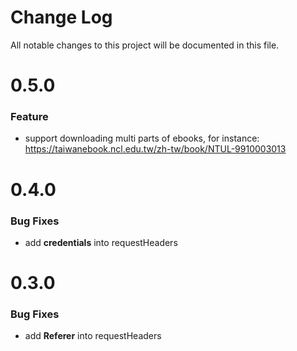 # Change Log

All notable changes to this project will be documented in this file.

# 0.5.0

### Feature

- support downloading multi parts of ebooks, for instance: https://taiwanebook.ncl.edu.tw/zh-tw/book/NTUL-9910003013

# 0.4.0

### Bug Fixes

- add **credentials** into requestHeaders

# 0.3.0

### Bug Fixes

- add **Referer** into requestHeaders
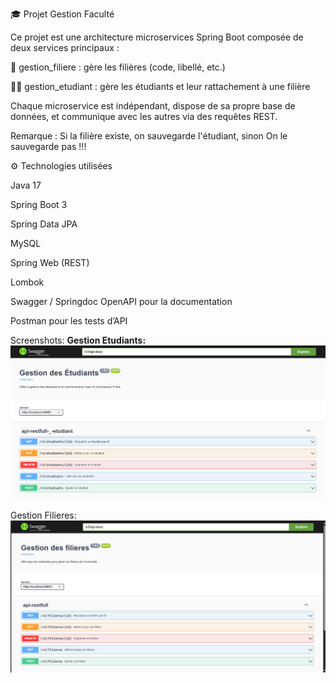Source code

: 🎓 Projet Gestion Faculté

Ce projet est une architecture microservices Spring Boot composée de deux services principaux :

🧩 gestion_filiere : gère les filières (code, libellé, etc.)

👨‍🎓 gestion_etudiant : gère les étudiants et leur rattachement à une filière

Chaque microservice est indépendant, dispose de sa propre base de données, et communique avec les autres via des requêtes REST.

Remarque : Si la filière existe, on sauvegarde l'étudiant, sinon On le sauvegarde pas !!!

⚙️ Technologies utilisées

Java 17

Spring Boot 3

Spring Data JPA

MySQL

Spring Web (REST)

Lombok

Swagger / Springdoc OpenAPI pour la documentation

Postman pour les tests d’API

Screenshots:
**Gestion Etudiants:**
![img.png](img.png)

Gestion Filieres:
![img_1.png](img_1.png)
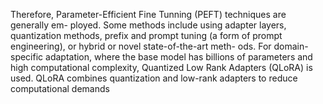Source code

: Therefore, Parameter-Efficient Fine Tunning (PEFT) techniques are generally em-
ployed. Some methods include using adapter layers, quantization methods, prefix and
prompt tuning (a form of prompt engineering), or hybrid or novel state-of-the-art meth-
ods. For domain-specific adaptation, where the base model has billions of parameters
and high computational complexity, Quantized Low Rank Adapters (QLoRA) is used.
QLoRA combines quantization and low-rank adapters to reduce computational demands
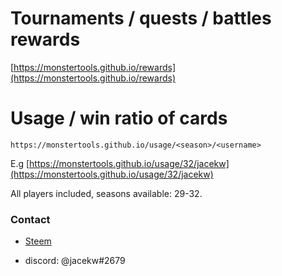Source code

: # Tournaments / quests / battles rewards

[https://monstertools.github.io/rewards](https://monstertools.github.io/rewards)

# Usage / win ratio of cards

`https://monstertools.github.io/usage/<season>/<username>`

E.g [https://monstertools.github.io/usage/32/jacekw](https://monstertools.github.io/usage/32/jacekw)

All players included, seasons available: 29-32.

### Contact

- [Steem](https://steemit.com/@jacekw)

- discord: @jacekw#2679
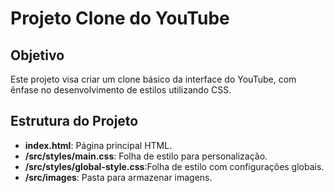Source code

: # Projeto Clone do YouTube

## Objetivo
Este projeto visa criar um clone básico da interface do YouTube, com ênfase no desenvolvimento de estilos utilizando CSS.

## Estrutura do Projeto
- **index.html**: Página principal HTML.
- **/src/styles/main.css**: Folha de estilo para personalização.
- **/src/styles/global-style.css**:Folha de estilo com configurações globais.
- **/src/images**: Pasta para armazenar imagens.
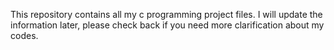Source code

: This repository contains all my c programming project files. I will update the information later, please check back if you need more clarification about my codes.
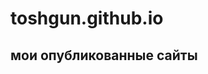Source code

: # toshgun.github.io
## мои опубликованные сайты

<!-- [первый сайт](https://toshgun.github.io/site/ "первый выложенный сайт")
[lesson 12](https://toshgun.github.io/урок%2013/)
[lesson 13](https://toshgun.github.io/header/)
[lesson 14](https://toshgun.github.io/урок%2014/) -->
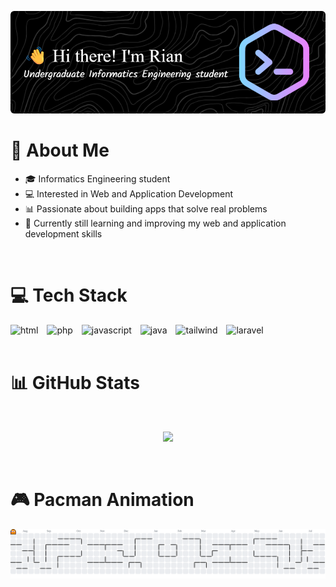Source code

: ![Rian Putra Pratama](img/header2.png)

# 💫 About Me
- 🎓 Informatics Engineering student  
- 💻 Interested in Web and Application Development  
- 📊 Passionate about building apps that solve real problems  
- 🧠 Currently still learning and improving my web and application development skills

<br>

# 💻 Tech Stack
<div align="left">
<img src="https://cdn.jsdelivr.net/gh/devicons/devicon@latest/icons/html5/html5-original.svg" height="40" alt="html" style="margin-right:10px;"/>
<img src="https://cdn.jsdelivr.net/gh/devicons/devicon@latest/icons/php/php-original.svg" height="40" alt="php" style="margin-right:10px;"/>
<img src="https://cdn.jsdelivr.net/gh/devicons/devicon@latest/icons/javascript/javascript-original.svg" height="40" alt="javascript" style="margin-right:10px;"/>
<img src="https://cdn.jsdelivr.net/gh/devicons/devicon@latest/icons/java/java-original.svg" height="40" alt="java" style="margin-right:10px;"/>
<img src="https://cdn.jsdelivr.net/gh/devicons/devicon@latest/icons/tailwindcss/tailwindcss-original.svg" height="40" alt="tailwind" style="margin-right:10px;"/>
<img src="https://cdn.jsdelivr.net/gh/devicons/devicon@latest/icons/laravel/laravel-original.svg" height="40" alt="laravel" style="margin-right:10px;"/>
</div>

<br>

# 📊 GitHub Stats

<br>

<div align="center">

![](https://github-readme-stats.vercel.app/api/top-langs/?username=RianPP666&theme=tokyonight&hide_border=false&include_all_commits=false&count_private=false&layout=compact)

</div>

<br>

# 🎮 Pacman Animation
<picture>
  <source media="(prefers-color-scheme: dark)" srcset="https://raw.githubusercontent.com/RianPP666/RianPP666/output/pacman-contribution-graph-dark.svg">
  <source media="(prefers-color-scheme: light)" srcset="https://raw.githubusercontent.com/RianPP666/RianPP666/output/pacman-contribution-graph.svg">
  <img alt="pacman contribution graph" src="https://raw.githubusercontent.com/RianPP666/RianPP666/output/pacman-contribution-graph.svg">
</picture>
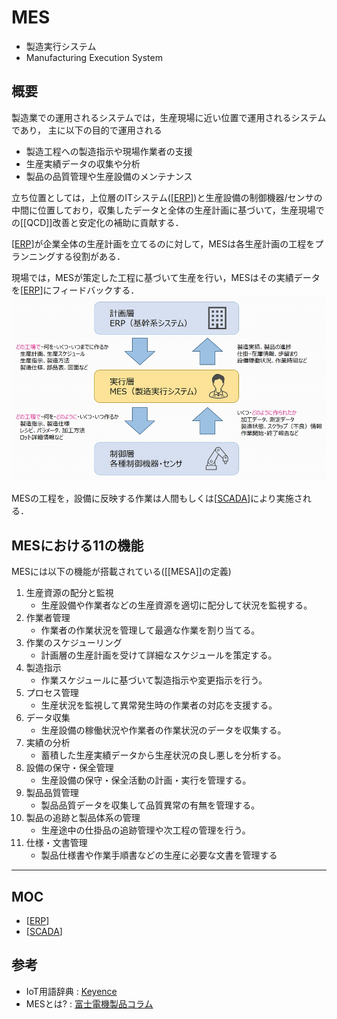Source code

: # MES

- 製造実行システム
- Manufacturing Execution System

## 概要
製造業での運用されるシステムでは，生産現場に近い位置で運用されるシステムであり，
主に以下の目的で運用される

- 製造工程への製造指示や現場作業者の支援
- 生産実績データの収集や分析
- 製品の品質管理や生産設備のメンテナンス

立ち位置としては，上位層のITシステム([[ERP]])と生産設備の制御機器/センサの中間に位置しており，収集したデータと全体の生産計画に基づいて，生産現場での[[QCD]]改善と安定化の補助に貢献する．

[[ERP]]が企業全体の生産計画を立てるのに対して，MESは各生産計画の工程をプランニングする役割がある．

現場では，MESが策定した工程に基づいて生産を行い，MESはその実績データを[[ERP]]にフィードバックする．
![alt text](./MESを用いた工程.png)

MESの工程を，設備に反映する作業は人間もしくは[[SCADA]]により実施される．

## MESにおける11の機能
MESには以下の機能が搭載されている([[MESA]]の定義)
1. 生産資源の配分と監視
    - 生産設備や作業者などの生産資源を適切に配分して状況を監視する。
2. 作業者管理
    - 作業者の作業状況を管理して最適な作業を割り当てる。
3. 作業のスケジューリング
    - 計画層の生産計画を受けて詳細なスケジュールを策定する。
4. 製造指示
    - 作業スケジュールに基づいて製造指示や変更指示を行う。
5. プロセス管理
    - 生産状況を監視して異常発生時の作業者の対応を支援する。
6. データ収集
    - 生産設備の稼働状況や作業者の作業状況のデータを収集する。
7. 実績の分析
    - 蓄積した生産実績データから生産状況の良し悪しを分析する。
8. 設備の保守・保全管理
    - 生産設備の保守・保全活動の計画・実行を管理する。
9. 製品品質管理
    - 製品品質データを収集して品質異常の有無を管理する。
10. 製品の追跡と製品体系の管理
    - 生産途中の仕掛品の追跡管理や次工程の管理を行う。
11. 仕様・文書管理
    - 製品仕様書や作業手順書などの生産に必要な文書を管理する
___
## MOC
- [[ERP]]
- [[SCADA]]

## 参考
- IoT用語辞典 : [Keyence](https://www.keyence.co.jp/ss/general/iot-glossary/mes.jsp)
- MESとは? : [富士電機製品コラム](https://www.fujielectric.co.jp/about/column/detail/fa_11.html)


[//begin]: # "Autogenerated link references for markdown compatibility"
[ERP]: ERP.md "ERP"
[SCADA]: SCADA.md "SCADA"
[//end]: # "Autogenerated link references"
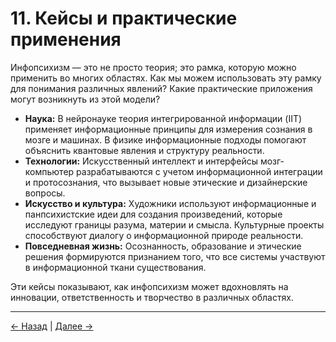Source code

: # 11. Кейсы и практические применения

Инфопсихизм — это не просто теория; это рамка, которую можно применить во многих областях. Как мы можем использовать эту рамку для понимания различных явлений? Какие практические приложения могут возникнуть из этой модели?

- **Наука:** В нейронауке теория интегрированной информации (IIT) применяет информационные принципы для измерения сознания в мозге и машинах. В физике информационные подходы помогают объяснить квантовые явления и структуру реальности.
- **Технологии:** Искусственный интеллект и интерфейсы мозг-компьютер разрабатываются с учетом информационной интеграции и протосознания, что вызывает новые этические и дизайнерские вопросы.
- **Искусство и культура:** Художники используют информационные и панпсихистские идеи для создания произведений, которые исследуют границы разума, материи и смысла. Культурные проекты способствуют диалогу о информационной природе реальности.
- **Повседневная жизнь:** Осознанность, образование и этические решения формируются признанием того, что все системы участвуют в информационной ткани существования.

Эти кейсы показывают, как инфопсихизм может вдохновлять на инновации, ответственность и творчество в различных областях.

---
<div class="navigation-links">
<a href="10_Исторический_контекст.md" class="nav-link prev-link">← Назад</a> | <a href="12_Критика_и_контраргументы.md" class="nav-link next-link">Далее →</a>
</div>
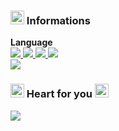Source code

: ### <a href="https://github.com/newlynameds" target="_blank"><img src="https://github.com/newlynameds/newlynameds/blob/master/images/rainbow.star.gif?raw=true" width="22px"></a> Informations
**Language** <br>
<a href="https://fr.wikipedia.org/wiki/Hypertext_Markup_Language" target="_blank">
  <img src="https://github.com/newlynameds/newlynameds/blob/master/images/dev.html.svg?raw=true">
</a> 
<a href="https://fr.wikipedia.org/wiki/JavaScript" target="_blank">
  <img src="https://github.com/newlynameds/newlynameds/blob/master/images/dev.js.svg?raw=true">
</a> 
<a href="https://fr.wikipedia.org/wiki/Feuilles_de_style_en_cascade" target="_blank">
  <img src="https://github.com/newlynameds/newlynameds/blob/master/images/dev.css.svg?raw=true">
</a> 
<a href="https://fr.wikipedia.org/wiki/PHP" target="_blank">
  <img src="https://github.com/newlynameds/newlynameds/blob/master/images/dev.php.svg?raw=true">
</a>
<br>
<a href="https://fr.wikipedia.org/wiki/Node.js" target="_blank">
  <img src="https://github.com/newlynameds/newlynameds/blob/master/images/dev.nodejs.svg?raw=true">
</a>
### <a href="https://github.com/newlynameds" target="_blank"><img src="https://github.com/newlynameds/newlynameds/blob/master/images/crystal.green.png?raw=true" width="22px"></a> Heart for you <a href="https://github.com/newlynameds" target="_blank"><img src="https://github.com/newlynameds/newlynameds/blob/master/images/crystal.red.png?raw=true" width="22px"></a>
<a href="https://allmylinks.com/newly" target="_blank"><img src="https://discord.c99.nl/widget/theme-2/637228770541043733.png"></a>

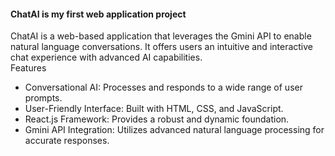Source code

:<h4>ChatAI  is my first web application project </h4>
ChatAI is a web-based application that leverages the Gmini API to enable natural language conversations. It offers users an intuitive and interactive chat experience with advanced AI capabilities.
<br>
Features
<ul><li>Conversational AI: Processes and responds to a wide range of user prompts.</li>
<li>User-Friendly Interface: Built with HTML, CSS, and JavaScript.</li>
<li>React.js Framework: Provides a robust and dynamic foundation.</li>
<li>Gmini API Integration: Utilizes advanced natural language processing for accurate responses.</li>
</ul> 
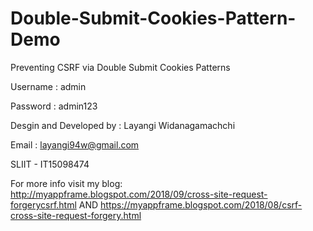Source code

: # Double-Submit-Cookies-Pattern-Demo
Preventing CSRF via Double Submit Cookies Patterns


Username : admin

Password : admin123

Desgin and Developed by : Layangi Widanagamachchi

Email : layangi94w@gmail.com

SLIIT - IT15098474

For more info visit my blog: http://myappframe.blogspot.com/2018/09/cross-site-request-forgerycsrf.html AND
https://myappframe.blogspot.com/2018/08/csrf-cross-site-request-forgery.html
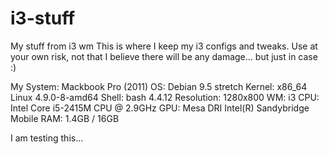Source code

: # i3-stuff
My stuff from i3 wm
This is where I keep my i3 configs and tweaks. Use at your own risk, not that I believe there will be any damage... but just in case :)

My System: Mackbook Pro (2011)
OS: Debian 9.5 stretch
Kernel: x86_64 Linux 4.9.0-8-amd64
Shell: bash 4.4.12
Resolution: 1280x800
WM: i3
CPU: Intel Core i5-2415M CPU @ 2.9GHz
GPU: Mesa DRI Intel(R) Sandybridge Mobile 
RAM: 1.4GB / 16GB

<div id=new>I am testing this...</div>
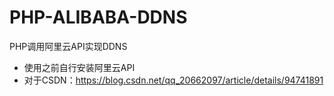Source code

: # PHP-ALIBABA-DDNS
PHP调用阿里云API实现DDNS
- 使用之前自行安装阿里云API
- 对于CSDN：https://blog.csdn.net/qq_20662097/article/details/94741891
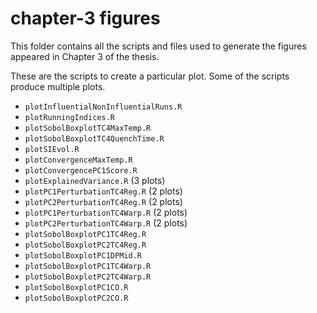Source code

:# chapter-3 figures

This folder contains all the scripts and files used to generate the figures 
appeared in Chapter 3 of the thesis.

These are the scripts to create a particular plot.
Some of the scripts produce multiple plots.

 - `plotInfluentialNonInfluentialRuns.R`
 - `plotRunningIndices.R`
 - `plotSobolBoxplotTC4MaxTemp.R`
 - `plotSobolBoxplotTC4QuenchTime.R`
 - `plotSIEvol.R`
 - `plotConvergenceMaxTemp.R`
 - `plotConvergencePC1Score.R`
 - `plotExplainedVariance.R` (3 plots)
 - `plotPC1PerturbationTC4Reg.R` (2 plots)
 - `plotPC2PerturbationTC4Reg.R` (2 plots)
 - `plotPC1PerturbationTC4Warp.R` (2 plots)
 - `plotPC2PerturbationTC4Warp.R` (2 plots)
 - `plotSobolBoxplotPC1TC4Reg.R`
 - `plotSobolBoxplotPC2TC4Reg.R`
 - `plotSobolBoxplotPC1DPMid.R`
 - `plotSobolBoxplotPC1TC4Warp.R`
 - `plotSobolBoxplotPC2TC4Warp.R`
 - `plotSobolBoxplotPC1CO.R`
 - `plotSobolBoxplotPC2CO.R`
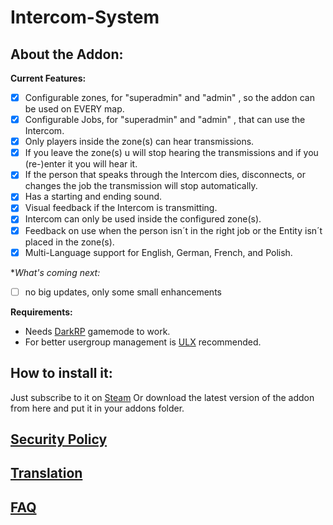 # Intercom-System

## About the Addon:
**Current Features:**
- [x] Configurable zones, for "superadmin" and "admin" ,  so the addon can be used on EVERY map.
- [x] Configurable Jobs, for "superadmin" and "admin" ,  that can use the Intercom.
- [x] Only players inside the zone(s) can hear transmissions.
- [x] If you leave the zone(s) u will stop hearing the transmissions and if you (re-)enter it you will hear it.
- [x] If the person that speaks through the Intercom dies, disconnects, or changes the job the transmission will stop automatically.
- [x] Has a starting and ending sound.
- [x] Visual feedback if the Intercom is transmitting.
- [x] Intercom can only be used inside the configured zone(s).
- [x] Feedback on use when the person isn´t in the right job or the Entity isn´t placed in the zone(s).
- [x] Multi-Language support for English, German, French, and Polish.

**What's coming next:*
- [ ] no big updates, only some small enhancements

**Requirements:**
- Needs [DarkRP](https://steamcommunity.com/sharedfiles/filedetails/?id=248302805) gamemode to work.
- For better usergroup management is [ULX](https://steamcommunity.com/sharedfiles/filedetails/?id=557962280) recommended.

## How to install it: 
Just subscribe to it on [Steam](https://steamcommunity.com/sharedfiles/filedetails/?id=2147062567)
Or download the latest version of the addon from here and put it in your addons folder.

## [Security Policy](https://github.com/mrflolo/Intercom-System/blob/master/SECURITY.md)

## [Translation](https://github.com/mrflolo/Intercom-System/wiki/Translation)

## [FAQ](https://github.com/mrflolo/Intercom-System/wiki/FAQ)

INSTRUCTIONS FOR THE TASK –
Repeat, with no pictures, every line from the top of the entries above through the line that has "à une filière", keeping each one exact.

TASK RESPONSE –
 # Change Log

All notable changes to this project will be documented in this file.

# 0.5.0

### Feature

- support downloading multi parts of ebooks, for instance: https://taiwanebook.ncl.edu.tw/zh-tw/book/NTUL-9910003013

# 0.4.0

### Bug Fixes

- add **credentials** into requestHeaders

# 0.3.0

### Bug Fixes

- add **Referer** into requestHeaders
Source code

: 🎓 Projet Gestion Faculté

Ce projet est une architecture microservices Spring Boot composée de deux services principaux :

🧩 gestion_filiere : gère les filières (code, libellé, etc.)

👨‍🎓 gestion_etudiant : gère les étudiants et leur rattachement à une filière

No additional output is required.